Eventually, I would hear that the manager from the office wanted to terminate her employment after talking with the crew still onboard, but was unable to by his superiors ordering him to give her a warning to clean up her act on her next stint since she was leaving on vacation for a month after that cruise: basically she had 30 days to think about how much she wanted to work there and come back and prove she was worth keeping as a Hotel Manager.

I saw and did some amazing things during those two years working at sea.  Some of the more important stories can be found somewhere among the chapters I published for free.  One distant sight from the Yorktown 20 years ago was truly awesome in its destructiveness, but that destructiveness wasn't visible: at night passing Montserrat you could see the red glow of lava (even better through binoculars) from about 25 nautical miles contrasted with the night sky.

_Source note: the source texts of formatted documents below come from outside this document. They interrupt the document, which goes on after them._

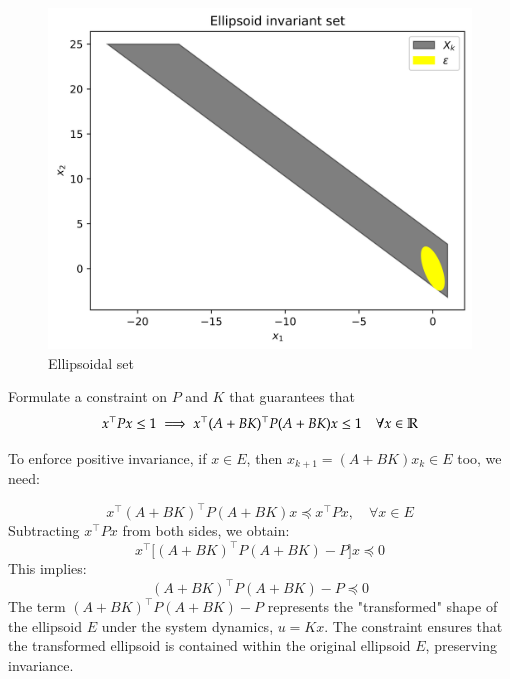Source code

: \documentclass[]{article}
\begin{document}
\begin{figure}[H]
    \centering
    \begin{minipage}{0.7\textwidth}
        \centering
        \includegraphics[width=\textwidth]{images/Assignment_32.png}
        \caption{Ellipsoidal set}
        \label{fig:assignment3_2}
    \end{minipage}
\end{figure}


\begin{assignment}
	Formulate a constraint on $P$ and $K$ that guarantees that 
	\[ 
		x^\top P x \leq 1 \implies x^\top(A + BK)^\top P (A + BK)x \leq 1  \quad \forall x \in \mathbb{R}
	\]
\end{assignment}
\begin{flushleft}
	To enforce positive invariance, if $x \in E$, then $x_{k+1} = (A + BK) x_k \in E$ too, we need:
\end{flushleft}
\begin{equation}
	x^\top(A + BK)^\top P (A + BK)x \preceq x^\top P x, \quad \forall x \in E
\end{equation}
Subtracting $x^\top P x$ from both sides, we obtain:
\begin{equation}
	x^\top\Big[ (A + BK)^\top P (A + BK) - P \Big] x \preceq 0
\end{equation}
This implies:
\begin{equation}
	(A + BK)^\top P (A + BK) - P \preceq 0
\end{equation}
The term $(A + BK)^\top P (A + BK) - P$ represents the "transformed" shape of the ellipsoid $E$ under the system dynamics, $u = Kx$. The constraint ensures that the transformed ellipsoid is contained within the original ellipsoid $E$, preserving invariance.
\end{document}
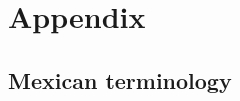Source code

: \documentclass[letter,12pt]{article}
\begin{document}




\singlespacing

\section{Appendix}

\subsection{Mexican terminology}
\end{document}
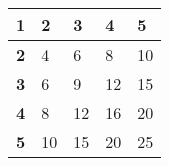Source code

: \begin{table}[htbp]
\centering
\begin{tabular}{|l|l|l|l|l|}
\hline
\textbf{1} & \textbf{2} & \textbf{3} & \textbf{4} & \textbf{5} \\ \hline
\textbf{2} & 4          & 6          & 8          & 10         \\ \hline
\textbf{3} & 6          & 9          & 12         & 15         \\ \hline
\textbf{4} & 8          & 12         & 16         & 20         \\ \hline
\textbf{5} & 10         & 15         & 20         & 25         \\ \hline
\end{tabular}
\label{tab:f2_multiplication_table}
\end{table}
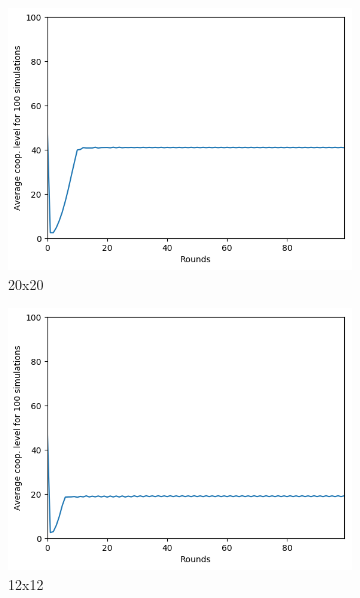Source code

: \documentclass[letterpaper]{article}
\begin{document}
\begin{figure}[H]
    \begin{subfigure}{.5\textwidth}
        \centering
        \includegraphics[width=1\linewidth]{images/assign2/20-part1}
        \caption{20x20}
        \label{fig:20moorepart1}
    \end{subfigure}
    \begin{subfigure}{.5\textwidth}
        \centering
        \includegraphics[width=1\linewidth]{images/assign2/12-part1}
        \caption{12x12}
        \label{fig:12moorepart1}
    \end{subfigure}
    \begin{subfigure}{.5\textwidth}

\end{subfigure}
\end{figure}
\end{document}
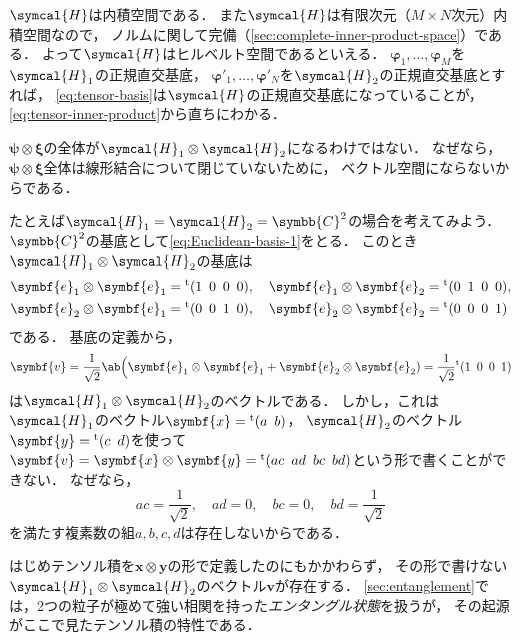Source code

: \documentclass[
]{sotsu}
\newcommand{\bpsi}{\symbf{\psi}}
\newcommand{\bphi}{\symbf{\varphi}}
\newcommand{\bxi}{\symbf{\xi}}
\begin{document}
$\symcal{H}$は内積空間である．
また$\symcal{H}$は有限次元（$M \times N$次元）内積空間なので，
ノルムに関して完備（\cref{sec:complete-inner-product-space}）である．
よって$\symcal{H}$はヒルベルト空間であるといえる．
$\bphi_1, \dots, \bphi_M$を$\symcal{H}_1$の正規直交基底，
$\bphi'_1, \dots, \bphi'_N$を$\symcal{H}_2$の正規直交基底とすれば，
\cref{eq:tensor-basis}は$\symcal{H}$の正規直交基底になっていることが，
\cref{eq:tensor-inner-product}から直ちにわかる．


\bluehead{$\bpsi \otimes \bxi$と書けないテンソル積}\quad 
$\bpsi \otimes \bxi$の全体が$\symcal{H}_1 \otimes \symcal{H}_2$になるわけではない．
なぜなら，
$\bpsi \otimes \bxi$全体は線形結合について閉じていないために，
ベクトル空間にならないからである．

たとえば$\symcal{H}_1 = \symcal{H}_2 = \symbb{C}^2$の場合を考えてみよう．
$\symbb{C}^2$の基底として\cref{eq:Euclidean-basis-1}をとる．
このとき$\symcal{H}_1 \otimes \symcal{H}_2$の基底は
\begin{equation*}
    \begin{split}
        \symbf{e}_1 \otimes \symbf{e}_1 &= \cvector{1 ; 0 ; 0 ; 0},
        \quad 
        \symbf{e}_1 \otimes \symbf{e}_2 = \cvector{0 ; 1 ; 0 ; 0},
        \\
        \symbf{e}_2 \otimes \symbf{e}_1 &= \cvector{0 ; 0 ; 1 ; 0},
        \quad 
        \symbf{e}_2 \otimes \symbf{e}_2 = \cvector{0 ; 0 ; 0 ; 1}
    \end{split}
\end{equation*}
である．
基底の定義から，
\begin{equation*}
    \symbf{v}
    = \frac{1}{\sqrt{2}} \ab\Big( \symbf{e}_1 \otimes \symbf{e}_1 + \symbf{e}_2 \otimes \symbf{e}_2 )
    = \frac{1}{\sqrt{2}} \cvector{1 ; 0 ; 0 ; 1}
\end{equation*}
は$\symcal{H}_1 \otimes \symcal{H}_2$のベクトルである．
しかし，これは$\symcal{H}_1$のベクトル$\symbf{x} = \cvector{a ; b}$，
$\symcal{H}_2$のベクトル$\symbf{y} = \cvector{c ; d}$を使って$\symbf{v} = \symbf{x} \otimes \symbf{y} = \cvector{ac ; ad ; bc ; bd}$という形で書くことができない．
なぜなら，
\begin{equation*}
    ac = \frac{1}{\sqrt{2}}, \quad 
    ad = 0, \quad 
    bc = 0, \quad 
    bd = \frac{1}{\sqrt{2}}
\end{equation*}
を満たす複素数の組$a, b, c, d$は存在しないからである．

はじめテンソル積を$\symbf{x} \otimes \symbf{y}$の形で定義したのにもかかわらず，
その形で書けない$\symcal{H}_1 \otimes \symcal{H}_2$のベクトル$\symbf{v}$が存在する．
\cref{sec:entanglement}では，2つの粒子が極めて強い相関を持った\emph{エンタングル状態}を扱うが，
その起源がここで見たテンソル積の特性である．
\end{document}
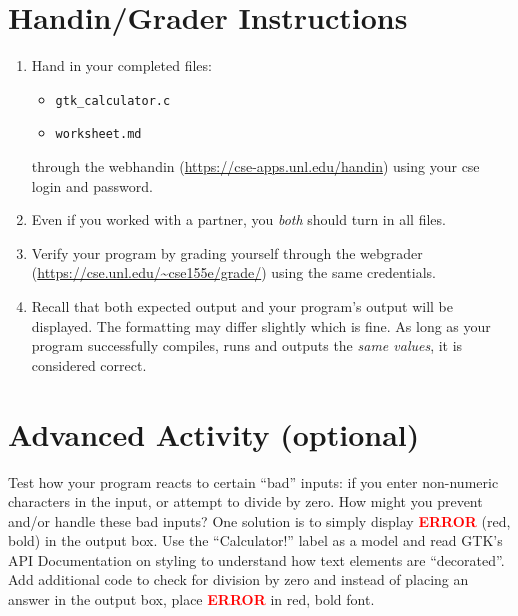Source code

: \documentclass[12pt]{scrartcl}
\begin{document}
\section{Handin/Grader Instructions}

\begin{enumerate}
  \item Hand in your completed files:
  \begin{itemize}
    \item \texttt{gtk_calculator.c}
    \item \texttt{worksheet.md}
  \end{itemize}
  through the webhandin (\url{https://cse-apps.unl.edu/handin}) 
  using your cse login and password.  
  \item Even if you worked with a partner, you \emph{both} should
  turn in all files.
  \item Verify your program by grading yourself through the
  webgrader (\url{https://cse.unl.edu/~cse155e/grade/}) using the
  same credentials.
  \item Recall that both expected output and your program's output
  will be displayed.  The formatting may differ slightly which is fine.
  As long as your program successfully compiles, runs and outputs 
  the \emph{same values}, it is considered correct.
\end{enumerate}


\section{Advanced Activity (optional)}

Test how your program reacts to certain ``bad'' inputs: if you enter 
non-numeric characters in the input, or attempt to divide by zero.  
How might you prevent and/or handle these bad inputs?  One 
solution is to simply display \textbf{\textcolor{red}{ERROR}} (red, 
bold) in the output box.  Use the ``Calculator!'' label as a model 
and read GTK's API Documentation on styling to understand 
how text elements are ``decorated''.  Add additional code to 
check for division by zero and instead of placing an answer in 
the output box, place \textbf{\textcolor{red}{ERROR}} in red, bold font.

	
\end{document}
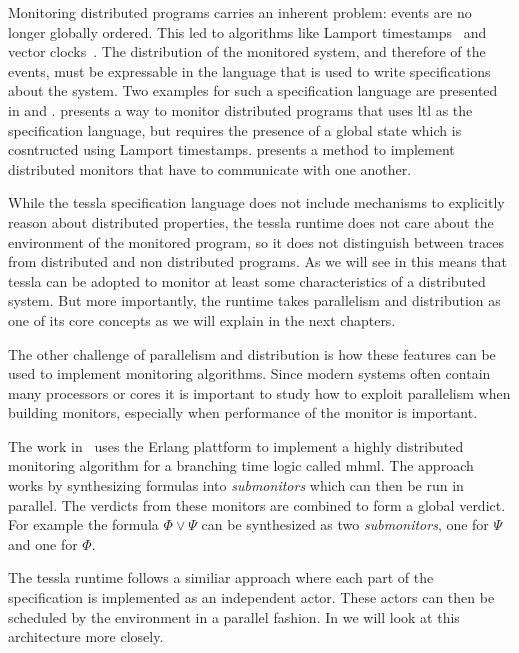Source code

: Monitoring distributed programs carries an inherent problem: events are no longer globally ordered.
This led to algorithms like Lamport timestamps~\citep{Lamport1978} and vector clocks~\citep{Fidge1988}.
The distribution of the monitored system, and therefore of the events, must be expressable in the language that is used to write specifications about the system.
Two examples for such a specification language are presented in \cite{Sen2004} and \cite{Ehrich2000}.
\cite{Mostafa2015} presents a way to monitor distributed programs that uses \gls{ltl} as the specification language, but requires the presence of a global state which is cosntructed using Lamport timestamps.
\cite{Mostafa2015} presents a method to implement distributed monitors that have to communicate with one another.

While the \gls{tessla} specification language does not include mechanisms to explicitly reason about distributed properties, the \gls{tessla} runtime does not care about the environment of the monitored program, so it does not distinguish between traces from distributed and non distributed programs.
As we will see in  this means that \gls{tessla} can be adopted to monitor at least some characteristics of a distributed system.
But more importantly, the runtime takes parallelism and distribution as one of its core concepts as we will explain in the next chapters.

The other challenge of parallelism and distribution is how these features can be used to implement monitoring algorithms.
Since modern systems often contain many processors or cores it is important to study how to exploit parallelism when building monitors, especially when performance of the monitor is important.

The work in~\cite{Attard2016} uses the Erlang plattform to implement a highly distributed monitoring algorithm for a branching time logic called \gls{mhml}.
The approach works by synthesizing formulas into \emph{submonitors} which can then be run in parallel.
The verdicts from these monitors are combined to form a global verdict.
For example the formula \(\Phi \vee \Psi\) can be synthesized as two \emph{submonitors}, one for \(\Psi\) and one for \(\Phi\).

The \gls{tessla} runtime follows a similiar approach where each part of the specification is implemented as an independent actor.
These actors can then be scheduled by the environment in a parallel fashion.
In  we will look at this architecture more closely.


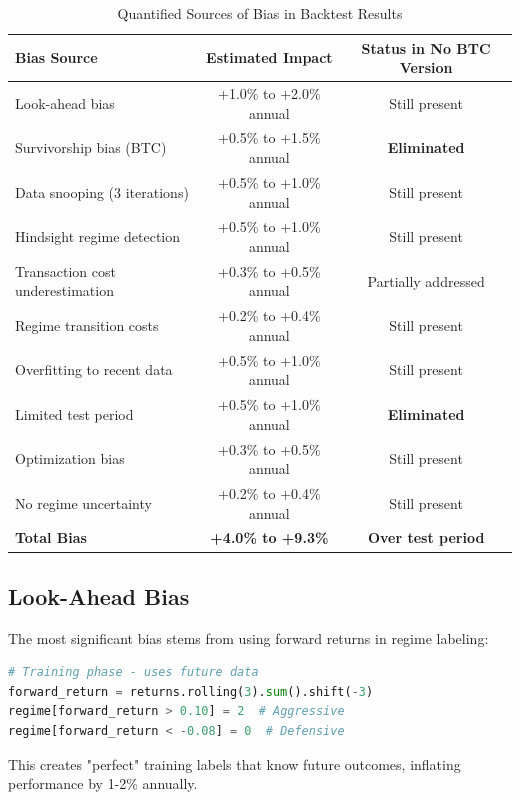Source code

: \documentclass[twocolumn,ieee]{arithmaxresearch}
\begin{document}
\begin{table}[t]
\centering
\caption{Quantified Sources of Bias in Backtest Results}
\label{tab:biases}
\begin{tabular}{lcc}
\toprule
\textbf{Bias Source} & \textbf{Estimated Impact} & \textbf{Status in No BTC Version} \\
\midrule
Look-ahead bias & +1.0\% to +2.0\% annual & Still present \\
Survivorship bias (BTC) & +0.5\% to +1.5\% annual & \textbf{Eliminated} \\
Data snooping (3 iterations) & +0.5\% to +1.0\% annual & Still present \\
Hindsight regime detection & +0.5\% to +1.0\% annual & Still present \\
Transaction cost underestimation & +0.3\% to +0.5\% annual & Partially addressed \\
Regime transition costs & +0.2\% to +0.4\% annual & Still present \\
Overfitting to recent data & +0.5\% to +1.0\% annual & Still present \\
Limited test period & +0.5\% to +1.0\% annual & \textbf{Eliminated} \\
Optimization bias & +0.3\% to +0.5\% annual & Still present \\
No regime uncertainty & +0.2\% to +0.4\% annual & Still present \\
\midrule
\textbf{Total Bias} & \textbf{+4.0\% to +9.3\%} & \textbf{Over test period} \\
\bottomrule
\end{tabular}
\end{table}

\subsection{Look-Ahead Bias}

The most significant bias stems from using forward returns in regime labeling:

\begin{lstlisting}[language=Python, caption=Look-Ahead Bias Example]
# Training phase - uses future data
forward_return = returns.rolling(3).sum().shift(-3)
regime[forward_return > 0.10] = 2  # Aggressive
regime[forward_return < -0.08] = 0  # Defensive
\end{lstlisting}

This creates "perfect" training labels that know future outcomes, inflating performance by 1-2\% annually.
\end{document}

In shipboard jargon, I was done counting down my days and was down to just my wakeup (i.e. "3 days and a wakeup..."), ready for some time off to get rested, go get a certificate that would open up a world of opportunity for me (or could have had my life gone as I were trying to plan it) and then go back to Europe for my third time, but my first time to work (first for school, second for pleasure).  I had planned on buying a new full pack that vacation, as well as adding something else to own that I could carry in the first surfboard I bought.  The new pack would hold over 40 kgs on my back, guitar case in one hand and, now, a surfboard bag in the other hand: all I owned at the time, I could carry, albeit not very far!  (Hard not to sound nostalgic for that lifestyle again: "I own what I can carry, and even then it's too much!" was something I stated more than once during those years!)

Clipper's motto/slogan was "In the spirit of adventure" and it was a dream job for me in my mid-20s.  It was the best and worst job I have ever had: I got paid to travel, but I do like to sleep in and/or take a day off more than once in 4 to 6 months.  One life lesson I learned was how to be a workaholic aboard a ship, but when it came time to take a vacation from a ship, I could entertain myself long enough that about the time I was bored on land, it was time to go back to sea.  This lesson was probably one of the most important to surviving my back being broken and the lifelong downtime forced upon me from said injury.